━━━ RECORDED INFORMATION ━━━

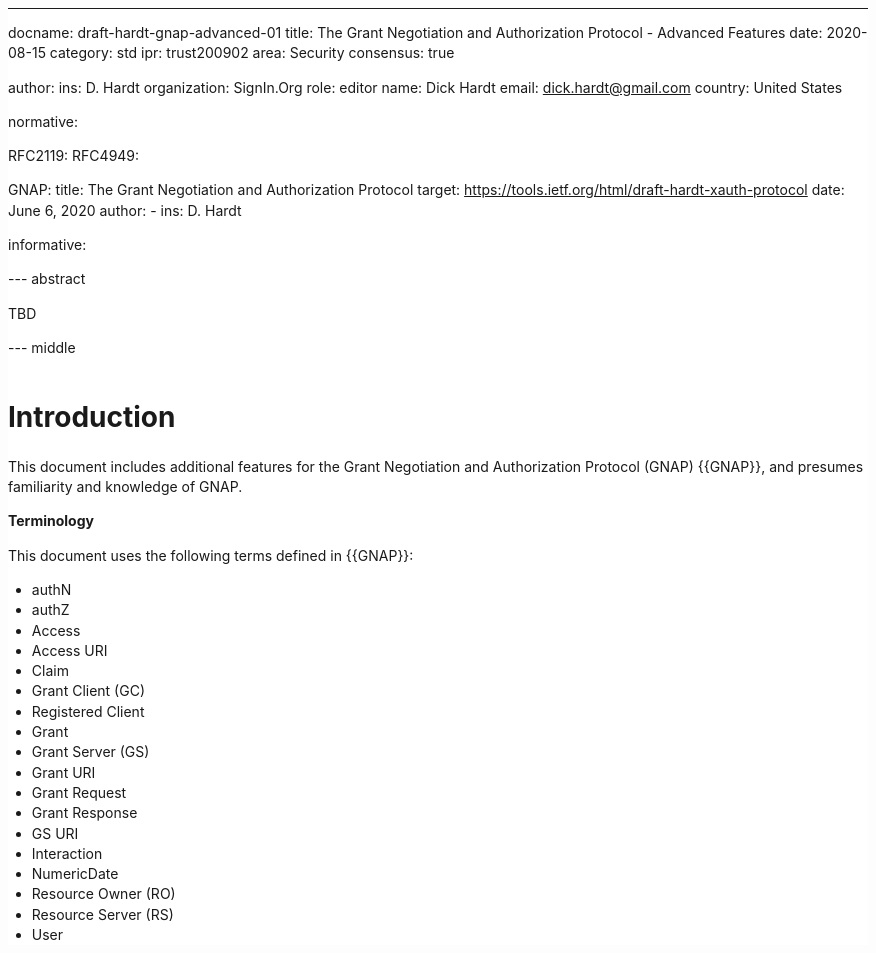 ---
docname: draft-hardt-gnap-advanced-01
title: The Grant Negotiation and Authorization Protocol - Advanced Features
date: 2020-08-15
category: std
ipr: trust200902
area: Security
consensus: true

author:
    ins: D. Hardt
    organization: SignIn.Org
    role: editor
    name: Dick Hardt
    email: dick.hardt@gmail.com
    country: United States

normative:

  RFC2119:
  RFC4949:

  GNAP:
    title: The Grant Negotiation and Authorization Protocol
    target: https://tools.ietf.org/html/draft-hardt-xauth-protocol
    date: June 6, 2020
    author:
      -
        ins: D. Hardt


informative:

--- abstract 

TBD

--- middle

# Introduction

This document includes additional features for the Grant Negotiation and Authorization Protocol (GNAP) {{GNAP}}, and presumes familiarity and knowledge of GNAP.


**Terminology**

This document uses the following terms defined in {{GNAP}}:

+ authN
+ authZ
+ Access
+ Access URI
+ Claim
+ Grant Client (GC)
+ Registered Client
+ Grant
+ Grant Server (GS)
+ Grant URI
+ Grant Request
+ Grant Response
+ GS URI
+ Interaction
+ NumericDate
+ Resource Owner (RO)
+ Resource Server (RS)
+ User
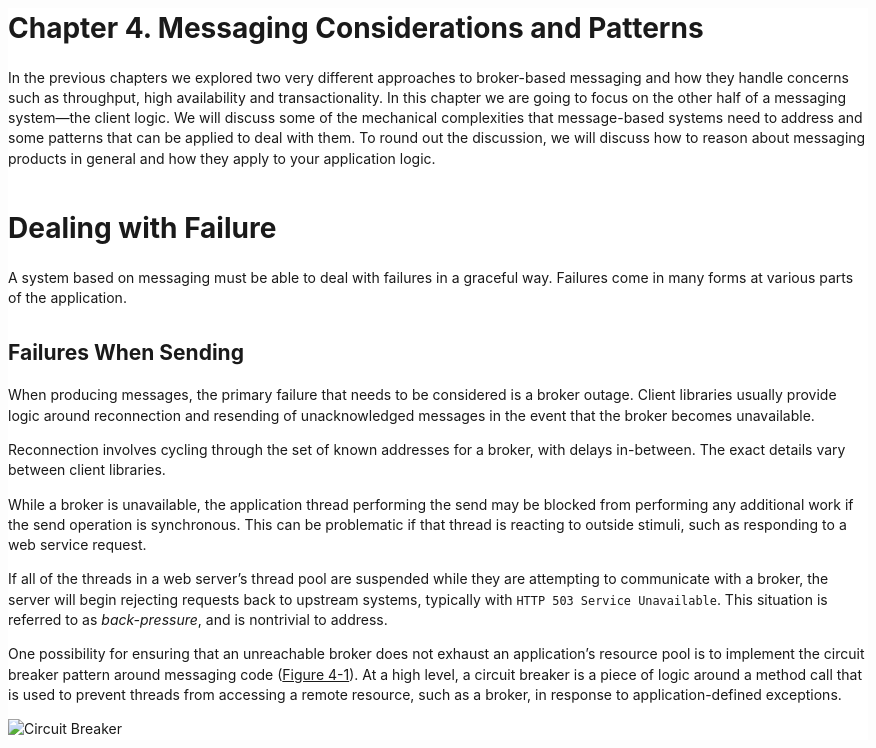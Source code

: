 # Chapter 4. Messaging Considerations and Patterns

In the previous chapters we explored two very different approaches to
broker-based messaging and how they handle concerns such as throughput,
high availability and transactionality. In this chapter we are going to
focus on the other half of a messaging system—the client logic. We
will discuss some of the mechanical complexities that message-based
systems need to address and some patterns that can be applied to deal
with them. To round out the discussion, we will discuss how to reason
about messaging products in general and how they apply to your
application logic.

# Dealing with Failure

A system based on messaging must be able to deal with failures in a
graceful way. Failures come in many forms at various parts of the
application.

## Failures When Sending

When producing messages, the primary failure that needs to be considered
is a broker outage. Client libraries usually provide logic around
reconnection and resending of unacknowledged messages in the event that
the broker becomes unavailable.

Reconnection involves cycling through the set of known addresses for a
broker, with delays in-between. The exact details vary between client
libraries.

While a broker is unavailable, the application thread performing the
send may be blocked from performing any additional work if the send
operation is synchronous. This can be problematic if that thread is
reacting to outside stimuli, such as responding to a web service
request.

If all of the threads in a web server’s thread pool are suspended while
they are attempting to communicate with a broker, the server will begin
rejecting requests back to upstream systems, typically with
`HTTP 503 Service Unavailable`. This situation is referred to as
*back-pressure*, and is nontrivial to address.

One possibility for ensuring that an unreachable broker does not exhaust
an application’s resource pool is to implement the
circuit breaker pattern around messaging code ([Figure 4-1](https://learning.oreilly.com/library/view/understanding-message-brokers/9781492049296/ch04.html#circuit_breaker)). At a high level, a circuit breaker is a
piece of logic around a method call that is used to prevent threads from
accessing a remote resource, such as a broker, in response to
application-defined exceptions.

![Circuit Breaker](https://learning.oreilly.com/api/v2/epubs/urn:orm:book:9781492049296/files/assets/umbk_0401.png)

━━━

YOUR ASSIGNMENT -
Word for word, write out the lines from the top of the records above down to the line holding "# Introduction", inclusive, but not the pictures.

COMPLETED EXERCISE -
 ---
docname: draft-hardt-gnap-advanced-01
title: The Grant Negotiation and Authorization Protocol - Advanced Features
date: 2020-08-15
category: std
ipr: trust200902
area: Security
consensus: true

author:
    ins: D. Hardt
    organization: SignIn.Org
    role: editor
    name: Dick Hardt
    email: dick.hardt@gmail.com
    country: United States

normative:

  RFC2119:
  RFC4949:

  GNAP:
    title: The Grant Negotiation and Authorization Protocol
    target: https://tools.ietf.org/html/draft-hardt-xauth-protocol
    date: June 6, 2020
    author:
      -
        ins: D. Hardt


informative:

--- abstract 

TBD

--- middle

# Introduction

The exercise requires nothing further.